As one of the malignant tumors with a high incidence rate worldwide, the pathogenesis of gastric cancer has always been a hot topic in medical research. In recent years, more and more studies have shown that Helicobacter pylori infection is closely related to the occurrence of gastric cancer. However, the scientific community has not yet fully elucidated the question of how Helicobacter pylori induces gastric cancer and why gastric cancer can still occur even after eradication.

To this end, a research team led by Yang Shiming and Xiao Yufeng from the Second Affiliated Hospital of the Army Medical University is committed to exploring the mechanism of Helicobacter pylori-induced gastric cancer, especially the "hit-and-run" hypothesis. This hypothesis suggests that after H. pylori infection, even if it is later eradicated, some of the damage it causes to host cells or some of the changes it induces during infection may persist, thus continuing to drive the development of gastric cancer.

Research process and findings

The research team first focused on N6-methyladenosine (m0A), an important epigenetic modification of mRNA that regulates mRNA stability, translation and splicing, and is closely related to the occurrence and progression of cancer. Through the analysis of gastric cancer tissue samples, the researchers found that m0A levels of mRNA were significantly reduced in gastric cancer samples that were positive for virulence factor CagA, one of the most important carcinogenic factors in Helicobacter pylori. At the same time, H. pylori infection experiments also showed that m0A levels were also reduced in CagA-producing H. pylori-infected cells.

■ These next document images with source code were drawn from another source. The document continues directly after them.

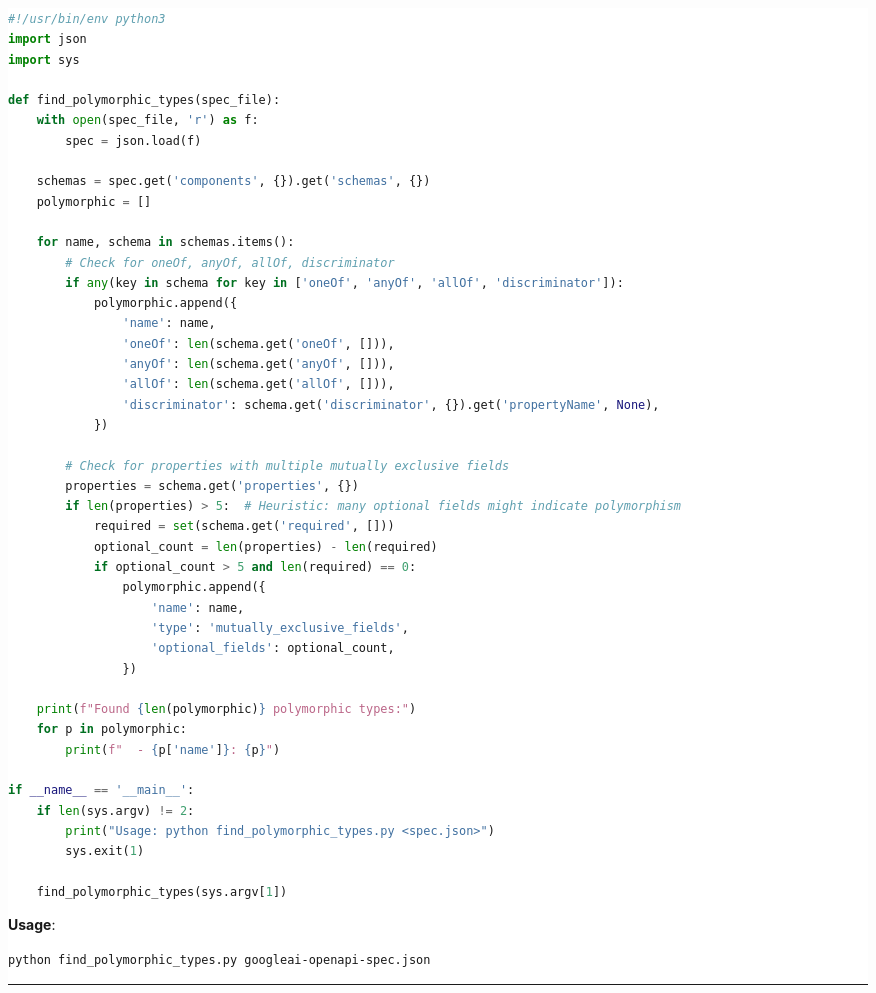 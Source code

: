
 ```python
#!/usr/bin/env python3
import json
import sys

def find_polymorphic_types(spec_file):
    with open(spec_file, 'r') as f:
        spec = json.load(f)

    schemas = spec.get('components', {}).get('schemas', {})
    polymorphic = []

    for name, schema in schemas.items():
        # Check for oneOf, anyOf, allOf, discriminator
        if any(key in schema for key in ['oneOf', 'anyOf', 'allOf', 'discriminator']):
            polymorphic.append({
                'name': name,
                'oneOf': len(schema.get('oneOf', [])),
                'anyOf': len(schema.get('anyOf', [])),
                'allOf': len(schema.get('allOf', [])),
                'discriminator': schema.get('discriminator', {}).get('propertyName', None),
            })

        # Check for properties with multiple mutually exclusive fields
        properties = schema.get('properties', {})
        if len(properties) > 5:  # Heuristic: many optional fields might indicate polymorphism
            required = set(schema.get('required', []))
            optional_count = len(properties) - len(required)
            if optional_count > 5 and len(required) == 0:
                polymorphic.append({
                    'name': name,
                    'type': 'mutually_exclusive_fields',
                    'optional_fields': optional_count,
                })

    print(f"Found {len(polymorphic)} polymorphic types:")
    for p in polymorphic:
        print(f"  - {p['name']}: {p}")

if __name__ == '__main__':
    if len(sys.argv) != 2:
        print("Usage: python find_polymorphic_types.py <spec.json>")
        sys.exit(1)

    find_polymorphic_types(sys.argv[1])
```

**Usage**:

```bash
python find_polymorphic_types.py googleai-openapi-spec.json
```

---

Further studies have found that FTO (an enzyme capable of removing m6A from mRNA) is highly expressed in CagA-positive gastric cancer, and this high expression is associated with poor prognosis in patients. The specific mechanism is that CagA activates the ERK signaling pathway, an important intracellular signaling pathway involved in the regulation of cell growth, differentiation, survival, apoptosis and other biological processes, which in turn promotes the expression of FTO. FTO removes m0A modifications on mRNA leads to increased expression of certain genes that promote the migration and invasion ability of gastric cancer cells. Therefore, FTO plays a role in promoting tumor progression in CagA-positive gastric cancer.

To test this mechanism, the research team conducted a number of experiments, including cell experiments, human database analysis, and mouse model experiments. They found that the expression levels of FTO were significantly higher in CagA-positive gastric cancer tissues, and that there was a correlation between mRNA levels of FTO and major clinicopathological features such as lymph node metastasis, distant metastases, and tumor stage. In addition, the study found that the survival rate of patients with high FTO expression was lower, suggesting that FTO may be a potential target for gastric cancer treatment.

The study also found that even eradication of H. pylori could not reverse the elevated levels of FTO and HBEGF. This suggests that the epigenetic changes caused by H. pylori infection are persistent and that the carcinogenic effects may persist even if H. pylori is eliminated.

After clarifying the above mechanism of action, the research team further explored potential therapeutic strategies. They combined meclofenamic acid, a non-steroidal anti-inflammatory drug (NSAID) and FTO inhibitor that has been approved by the US FDA, with antibiotics, and the results showed that m6A levels were increased, the expression of HBEGF (which is related to tumor progression, invasion and metastasis, and high expression of HBEGF may promote the growth and spread of cancer cells) was inhibited, and the migration and invasion ability of gastric cancer cells was also weakened. This suggests that meclofenamic acid in combination with antibiotics can fight CagA-positive gastric cancer, providing patients with a new treatment option.

This study provides a new perspective for understanding the relationship between Helicobacter pylori and gastric cancer, and also provides new ideas for the prevention and treatment of gastric cancer. In addition, given the prevalence of Helicobacter pylori infection, optimizing prevention strategies, such as early screening and eradication therapy, is also of practical significance to reduce the incidence of gastric cancer.

With the deepening of the understanding of the relationship between H. pylori and gastric cancer, we hope to develop more effective methods to prevent and treat this deadly disease in the future. The research by the Yang Shiming/Xiao Yufeng team is undoubtedly an important step towards this goal. In the future, we hope that more studies can further reveal the carcinogenic mechanism of H. pylori and provide a more solid scientific foundation for the prevention and treatment of gastric cancer.